I've used it for my students, gave them some powershell stuff to 'fix'. Told a couple about chatgpt, who got to the answer within minutes, the rest of the class took significantly longer.

For beginner stuff, it's excellent.
 
No. It's only useful for beginner stuff and can't do more advanced programming techniques. I actually had to correct it at least twice yesterday when it was trying to use an invalid resource attribute.

Looking online. People testing it that when they retested it a few weeks later (with coding tests) it no longer had the errors they originally found. So its learning as it goes. It also didn't produce the most efficient or reusable code.

I think its useful tool for someone who can already code. But you need to be able to code to ask it the right questions. Or whatever the subject is.
 
Yes. Used it to port Apache Tiles UI classes to Thymeleaf and for generating automation test feature files and steps.

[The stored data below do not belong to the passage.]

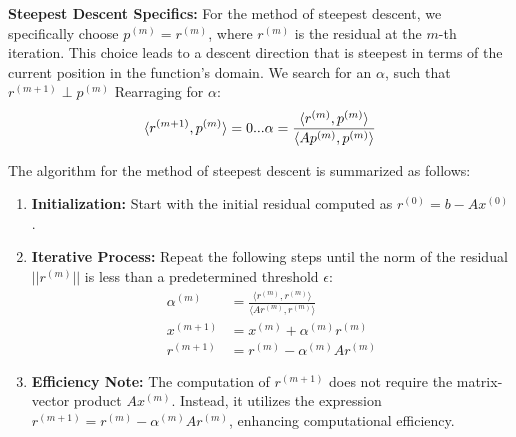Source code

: \documentclass[unicode,11pt,a4paper,oneside,numbers=endperiod,openany]{scrartcl}
\begin{document}
\textbf{Steepest Descent Specifics:}
For the method of steepest descent, we specifically choose \( p^{(m)} = r^{(m)} \), where \( r^{(m)} \) is the residual at the \( m \)-th iteration. This choice leads to a descent direction that is steepest in terms of the current position in the function's domain.
\newline
We search for an $\alpha$, such that $r^{(m+1)} \perp p^{(m)}$ \newline
Rearraging for $\alpha$:\newline
\[
 \langle r^{(m+1)}, p^{(m)} \rangle = 0 \newline
 ... \newline
 \alpha = \frac{\langle r^{(m)}, p^{(m)} \rangle}{\langle Ap^{(m)}, p^{(m)} \rangle}
\]
\newline

The algorithm for the method of steepest descent is summarized as follows:

\begin{enumerate}
    \item \textbf{Initialization:} Start with the initial residual computed as \( r^{(0)} = b - Ax^{(0)} \).

    \item \textbf{Iterative Process:} Repeat the following steps until the norm of the residual \( ||r^{(m)}|| \) is less than a predetermined threshold \( \epsilon \):
    \begin{align*}
        \alpha^{(m)} &= \frac{\langle r^{(m)}, r^{(m)} \rangle}{\langle Ar^{(m)}, r^{(m)} \rangle} \\
        x^{(m+1)} &= x^{(m)} + \alpha^{(m)} r^{(m)} \\
        r^{(m+1)} &= r^{(m)} - \alpha^{(m)} Ar^{(m)}
    \end{align*}

    \item \textbf{Efficiency Note:} The computation of \( r^{(m+1)} \) does not require the matrix-vector product \( Ax^{(m)} \). Instead, it utilizes the expression \( r^{(m+1)} = r^{(m)} - \alpha^{(m)} Ar^{(m)} \), enhancing computational efficiency.
\end{enumerate}
\end{document}
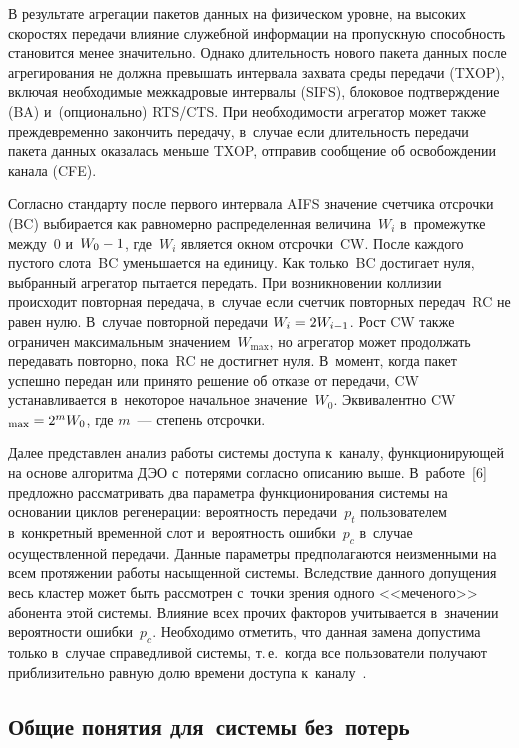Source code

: \begin{multicols}{2}
    В результате агрегации пакетов данных на физическом уровне, на 
высоких скоростях передачи влияние служебной информации на 
пропускную способность становится менее значительно. Однако 
длительность нового пакета данных после агрегирования не должна 
превышать интервала захва\-та среды передачи (TXOP), включая 
необходимые межкадровые интервалы (SIFS), блоковое под\-тверж\-де\-ние 
(BA) и~(опционально) RTS/CTS. При не\-об\-хо\-ди\-мости агрегатор может 
также преждевременно закончить передачу, в~случае если длительность 
передачи пакета данных оказалась меньше TXOP, отправив сообщение об 
освобождении канала (CFE).
    
    Согласно стандарту после первого интервала AIFS значение 
счетчика отсрочки (BC) выбирается как равномерно распределенная 
величина~$W_i$ в~промежутке между~0 и~$W_0\hm-1$, где~$W_i$ 
является окном отсрочки~CW. После каждого пустого слота~BC 
уменьшается на единицу. Как только~BC достигает нуля, выбранный 
агрегатор пытается передать. При возникновении коллизии происходит 
повторная передача, в~случае если счетчик повторных передач~RC не 
равен нулю. В~случае повторной передачи $W_i\hm= 2W_{i-1}$. Рост 
CW также ограничен максимальным значением~$W_{\max}$, но 
агрегатор может продолжать передавать повторно, пока~RC не 
достигнет нуля. В~момент, когда пакет успешно передан или принято 
решение об отказе от передачи, CW устанавливается в~некоторое 
начальное значение~$W_0$. Эквивалентно CW$_{\max}\hm= 2^m W_0$, 
где $m$~--- степень отсрочки.
    
    Далее представлен анализ работы системы доступа к~каналу, 
функционирующей на основе алгоритма ДЭО с~потерями согласно 
описанию выше. В~работе~[6] предложно рассматривать два параметра 
функционирования системы на основании циклов регенерации: 
вероятность передачи~$p_t$ пользователем в~конкретный временной слот 
и~вероятность ошибки~$p_c$ в~случае осуществленной передачи. 
Данные параметры предполагаются неизменными на всем протяжении 
работы насыщенной системы. Вследствие данного допущения весь 
кластер может быть рассмотрен с~точки зрения одного <<меченого>> 
абонента этой системы. Влияние всех прочих факторов учитывается 
в~значении вероятности ошибки~$p_c$. Необходимо отметить, что 
данная замена допустима только в~случае справедливой системы, т.\,е.\ 
когда все пользователи получают приблизительно равную долю времени 
доступа к~каналу~\cite{7-om}.

    
\subsection{Общие понятия для~системы без~потерь}
    

\end{multicols}
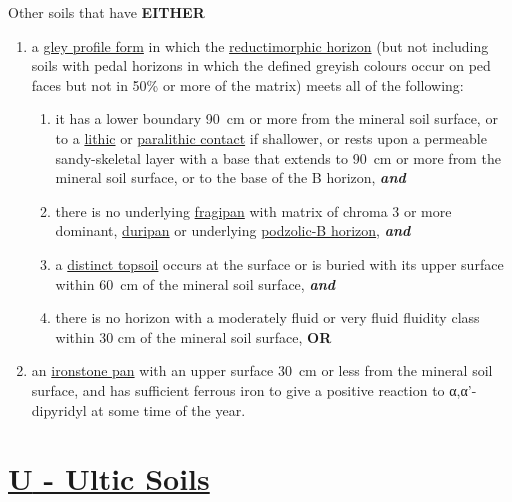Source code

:\documentclass[
  letterpaper,
  DIV=11,
  numbers=noendperiod]{scrreprt}
\providecommand{\tightlist}{%
  \setlength{\itemsep}{0pt}\setlength{\parskip}{0pt}}\usepackage{longtable,booktabs,array}
\begin{document}
Other soils that have \textbf{EITHER}

\begin{enumerate}
\def\labelenumi{\arabic{enumi}.}
\tightlist
\item
  a \protect\hyperlink{sec-diag-gleypf}{gley profile form} in which the
  \protect\hyperlink{sec-diag-redmh}{reductimorphic horizon} (but not
  including soils with pedal horizons in which the defined greyish
  colours occur on ped faces but not in 50\% or more of the matrix)
  meets all of the following:

  \begin{enumerate}
  \def\labelenumii{(\alph{enumii})}
  \tightlist
  \item
    it has a lower boundary 90~cm or more from the mineral soil surface,
    or to a \protect\hyperlink{sec-diag-lithc}{lithic} or
    \protect\hyperlink{sec-diag-plith}{paralithic contact} if shallower,
    or rests upon a permeable sandy-skeletal layer with a base that
    extends to 90~cm or more from the mineral soil surface, or to the
    base of the B horizon, \textbf{\emph{and}}
  \item
    there is no underlying \protect\hyperlink{sec-diag-fpan}{fragipan}
    with matrix of chroma 3 or more dominant,
    \protect\hyperlink{sec-diag-dpan}{duripan} or underlying
    \protect\hyperlink{sec-diag-podzb}{podzolic-B horizon},
    \textbf{\emph{and}}
  \item
    a \protect\hyperlink{sec-diag-dts}{distinct topsoil} occurs at the
    surface or is buried with its upper surface within 60~cm of the
    mineral soil surface, \textbf{\emph{and}}
  \item
    there is no horizon with a moderately fluid or very fluid fluidity
    class within 30 cm of the mineral soil surface, \textbf{OR}
  \end{enumerate}
\item
  an \protect\hyperlink{sec-diag-ipan}{ironstone pan} with an upper
  surface 30~cm or less from the mineral soil surface, and has
  sufficient ferrous iron to give a positive reaction to α,α'-dipyridyl
  at some time of the year.
\end{enumerate}

\hypertarget{sec-U}{%
\section{\texorpdfstring{\protect\hyperlink{sec-ord-U}{\textbf{U} -
Ultic Soils}}{U - Ultic Soils}}\label{sec-U}}
\end{document}
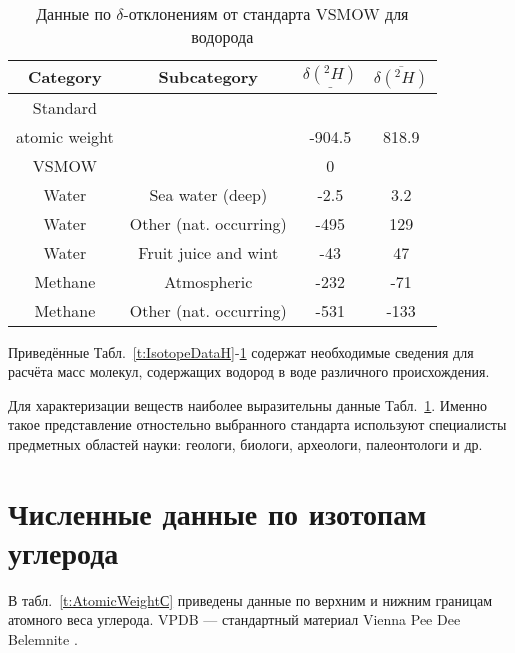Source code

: \documentclass[a5paper,openany]{book}
\newcommand{\ov}{\overline}
\newcommand{\un}{\underline}
\begin{document}
\begin{table}[h]
	\centering
				{\footnotesize       
		\begin{tabular}{|c|c|c|c|}
			\hline
			Category &	Subcategory  & $\un{\delta(^2H)}$	&  $\ov{\delta(^2H)}$\\
			\hline
			Standard  & ~& ~ & ~   \\
			atomic weight & ~ & -904.5 & 818.9  \\
			\hline
			VSMOW & ~ &  0 & ~  \\
			\hline
			Water & Sea water (deep)&   -2.5 & 3.2 \\
			Water  & Other (nat. occurring) &   -495 & 129\\
			Water  & Fruit juice and wint  & -43 & 47 \\ 
			\hline
			Methane  & Atmospheric & -232 & -71 \\
			Methane  & Other (nat. occurring)  & -531 & -133 \\ 
			\hline
		\end{tabular}
	}
	\caption{Данные по $\delta$-отклонениям от стандарта VSMOW для водорода}
	\label{t:IsotopeDeltaH}
\end{table}

Приведённые Табл.~\ref{t:IsotopeDataH}-\ref{t:IsotopeDeltaH} содержат необходимые сведения для расчёта масс молекул, содержащих водород в воде различного происхождения.

Для характеризации веществ наиболее выразительны данные Табл.~\ref{t:IsotopeDeltaH}. Именно такое представление отностельно выбранного стандарта используют специалисты предметных областей науки: геологи, биологи, археологи, палеонтологи и др.

\section{Численные данные по изотопам углерода} \label{IsotopeDataС}

В табл.~\ref{t:AtomicWeightС} приведены данные по верхним и нижним границам атомного веса углерода.
VPDB --- стандартный материал Vienna Pee Dee Belemnite \cite{VPDB}. 
\end{document}
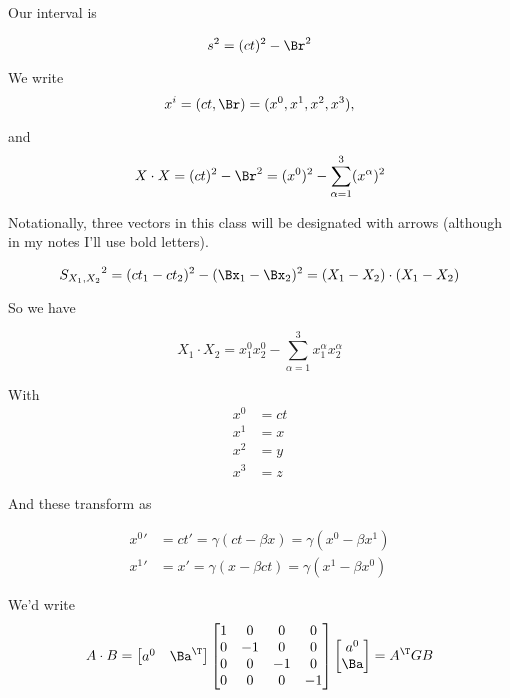 Our interval is 

\begin{equation}\label{eqn:relativisticElectrodynamicsT1:30}
s^2 = (ct)^2 - \Br^2
\end{equation}

We write
\begin{equation}\label{eqn:relativisticElectrodynamicsT1:40}
x^i = (ct, \Br) = (x^0, x^1, x^2, x^3),
\end{equation}

and
\begin{equation}\label{eqn:relativisticElectrodynamicsT1:50}
X \cdot X = (ct)^2 - \Br^2 = (x^0)^2 - \sum_{\alpha=1}^3 (x^\alpha)^2
\end{equation}

Notationally, three vectors in this class will be designated with arrows (although in my notes I'll use bold letters).


\begin{equation}\label{eqn:relativisticElectrodynamicsT1:60}
{S_{X_1, X_2}}^2 = (ct_1 - c t_2)^2 - (\Bx_1 - \Bx_2)^2 = (X_1 - X_2) \cdot (X_1 - X_2)
\end{equation}

So we have

\begin{equation}\label{eqn:relativisticElectrodynamicsT1:70}
X_1 \cdot X_2 = 
x_1^0 x_2^0
- \sum_{\alpha =1}^3 x_1^\alpha x_2^\alpha
\end{equation}

With
\begin{align}\label{eqn:relativisticElectrodynamicsT1:80}
x^0 &= ct \\
x^1 &= x \\
x^2 &= y \\
x^3 &= z 
\end{align}

And these transform as

\begin{align}\label{eqn:relativisticElectrodynamicsT1:90}
{x^0}' &= ct' = \gamma ( ct - \beta x) = \gamma ( x^0 - \beta x^1 ) \\
{x^1}' &= x' = \gamma ( x - \beta ct ) = \gamma ( x^1 - \beta x^0 ) 
\end{align}

We'd write 
\begin{align}\label{eqn:relativisticElectrodynamicsT1:100}
A \cdot B = 
\begin{bmatrix}
a^0 & \Ba^\T 
\end{bmatrix}
\begin{bmatrix}
1 & 0 & 0 & 0 \\
0 & -1 & 0 & 0 \\
0 & 0 & -1 & 0 \\
0 & 0 & 0 & -1 
\end{bmatrix}
\begin{bmatrix}
a^0 \\
\Ba
\end{bmatrix}
= A^\T G B
\end{align}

It's about 80% good enough, saves a lot of legwork though.
 
I use it most days now, it's wrong a lot but even with having to correct the code it outputs (or at least guide it towards the correct solution) GPT4 still saves time overall for my workflow.
 
yeah as others have said it quite often has errors in its coding, however can save a bit of leg work to get a point in the right direction
 
Coming back to this, the updates seem to have completely downgraded the coding abilities.
GPT4 doesn't remember much context nowadays, avoids producing code in lots of areas and instead just wants to summarize.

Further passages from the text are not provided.